Others in the area weren't so lucky and Dohlman says if he were still in the retail business, he'd likely be checking customer fields today where corn had emerged.
"The first thing I'd do is probably dig up a few seedlings. If the shoot is white, it's probably healthy, your probably in good shape. If it's brown a mushy, you may have problem.”
Further west in Iowa, agronomy consultant and farmer Michael McNeill says temperatures dipped to 28 degrees near Algona Saturday night and Sunday morning. "We froze a lot of corn over here, but I think we'll be OK.”
McNeill is most concerned about planting depth. He did dig up some seedlings on his own farm and split the stem to evaluate the damage. He says the damage was right at soil level, about an inch above growing point. "It was planted about 1 ¾ to 2 inches,” he says "If you planted shallow, that may be a different story and you probably lost some plants.”
Heat is the best thing for the crop right now, while recognizing it's about 40 degrees in Algona this afternoon. He believes the crop, even the shallow planted crop, should be OK in the near term, but it will be at least a week until that is known.

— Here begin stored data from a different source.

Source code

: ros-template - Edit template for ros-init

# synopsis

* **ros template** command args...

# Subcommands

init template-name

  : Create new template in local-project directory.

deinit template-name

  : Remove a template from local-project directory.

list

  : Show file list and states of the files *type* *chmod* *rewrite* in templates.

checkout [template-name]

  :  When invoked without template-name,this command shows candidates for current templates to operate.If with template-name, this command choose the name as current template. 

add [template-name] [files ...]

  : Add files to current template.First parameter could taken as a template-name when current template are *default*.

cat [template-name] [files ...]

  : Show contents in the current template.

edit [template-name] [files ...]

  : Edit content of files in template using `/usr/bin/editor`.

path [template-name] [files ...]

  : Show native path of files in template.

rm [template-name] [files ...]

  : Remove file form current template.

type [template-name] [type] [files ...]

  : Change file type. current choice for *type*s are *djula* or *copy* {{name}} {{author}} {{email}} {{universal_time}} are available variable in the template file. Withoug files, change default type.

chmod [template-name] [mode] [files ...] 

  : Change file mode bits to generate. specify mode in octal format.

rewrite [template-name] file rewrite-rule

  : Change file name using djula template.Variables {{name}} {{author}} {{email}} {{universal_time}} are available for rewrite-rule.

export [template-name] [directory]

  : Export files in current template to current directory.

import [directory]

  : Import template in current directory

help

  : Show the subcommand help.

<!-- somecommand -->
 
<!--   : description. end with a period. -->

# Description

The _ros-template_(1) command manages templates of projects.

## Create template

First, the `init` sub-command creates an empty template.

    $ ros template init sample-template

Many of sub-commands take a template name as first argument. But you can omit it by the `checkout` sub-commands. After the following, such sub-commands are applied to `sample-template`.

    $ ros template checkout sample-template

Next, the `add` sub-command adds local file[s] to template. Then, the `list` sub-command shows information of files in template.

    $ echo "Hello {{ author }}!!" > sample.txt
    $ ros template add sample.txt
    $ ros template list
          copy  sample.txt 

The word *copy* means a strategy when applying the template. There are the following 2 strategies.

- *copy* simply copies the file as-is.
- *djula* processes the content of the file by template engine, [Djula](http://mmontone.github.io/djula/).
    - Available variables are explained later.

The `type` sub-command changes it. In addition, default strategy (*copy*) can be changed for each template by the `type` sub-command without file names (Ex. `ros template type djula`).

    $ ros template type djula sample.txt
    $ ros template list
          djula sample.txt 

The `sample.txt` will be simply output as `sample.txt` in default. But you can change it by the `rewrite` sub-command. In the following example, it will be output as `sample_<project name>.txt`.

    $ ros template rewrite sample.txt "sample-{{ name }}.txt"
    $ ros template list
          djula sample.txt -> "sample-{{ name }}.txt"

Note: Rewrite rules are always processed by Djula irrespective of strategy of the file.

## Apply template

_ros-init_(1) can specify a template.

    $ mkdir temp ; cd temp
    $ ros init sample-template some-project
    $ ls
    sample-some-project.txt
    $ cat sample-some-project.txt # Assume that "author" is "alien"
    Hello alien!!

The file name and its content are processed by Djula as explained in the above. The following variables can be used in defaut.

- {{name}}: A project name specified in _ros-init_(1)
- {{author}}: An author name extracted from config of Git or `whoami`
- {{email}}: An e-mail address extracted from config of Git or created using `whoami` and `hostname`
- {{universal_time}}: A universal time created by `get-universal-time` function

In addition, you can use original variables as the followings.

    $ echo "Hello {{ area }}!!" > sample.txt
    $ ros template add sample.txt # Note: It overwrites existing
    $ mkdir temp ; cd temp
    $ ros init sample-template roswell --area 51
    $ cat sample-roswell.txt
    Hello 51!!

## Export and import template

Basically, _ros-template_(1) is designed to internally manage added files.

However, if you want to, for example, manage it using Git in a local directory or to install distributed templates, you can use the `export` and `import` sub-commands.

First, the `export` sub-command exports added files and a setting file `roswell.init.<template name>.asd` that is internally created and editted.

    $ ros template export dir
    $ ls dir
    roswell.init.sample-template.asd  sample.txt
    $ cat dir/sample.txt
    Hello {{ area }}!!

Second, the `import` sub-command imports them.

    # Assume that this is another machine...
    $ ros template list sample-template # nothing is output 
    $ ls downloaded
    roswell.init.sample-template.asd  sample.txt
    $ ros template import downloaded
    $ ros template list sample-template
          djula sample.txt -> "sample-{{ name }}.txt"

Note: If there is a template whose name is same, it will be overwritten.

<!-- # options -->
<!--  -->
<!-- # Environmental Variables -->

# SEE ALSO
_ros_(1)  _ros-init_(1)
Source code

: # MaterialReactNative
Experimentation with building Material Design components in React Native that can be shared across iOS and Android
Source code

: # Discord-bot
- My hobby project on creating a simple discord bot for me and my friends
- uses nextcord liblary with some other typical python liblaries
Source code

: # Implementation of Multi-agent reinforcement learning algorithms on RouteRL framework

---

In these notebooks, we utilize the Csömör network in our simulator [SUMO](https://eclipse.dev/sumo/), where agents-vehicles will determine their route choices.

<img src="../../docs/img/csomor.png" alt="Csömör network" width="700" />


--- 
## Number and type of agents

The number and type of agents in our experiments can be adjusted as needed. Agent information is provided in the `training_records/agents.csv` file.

"We won't know anything until the weekend. The corn will start growing at 50 degrees, but right now we're not expecting that until Thursday or Friday. That's pushing the envelope.”
In Illinois, the northern ¼ of the state appears to have been hit the hardest, says Channel Bio Field Agronomist Mike Toohill. He also believes much of the corn is still in good shape, but he's concerned about fields where temperatures stay cool, if above freezing, and soils remain saturated.
"There are no other options than just to wait,” he says. "The plant will live off the seed and the little bit of roots that are there until we get some sunlight and photosynthesis can start again and convert the sunlight to energy to make the plant grow.”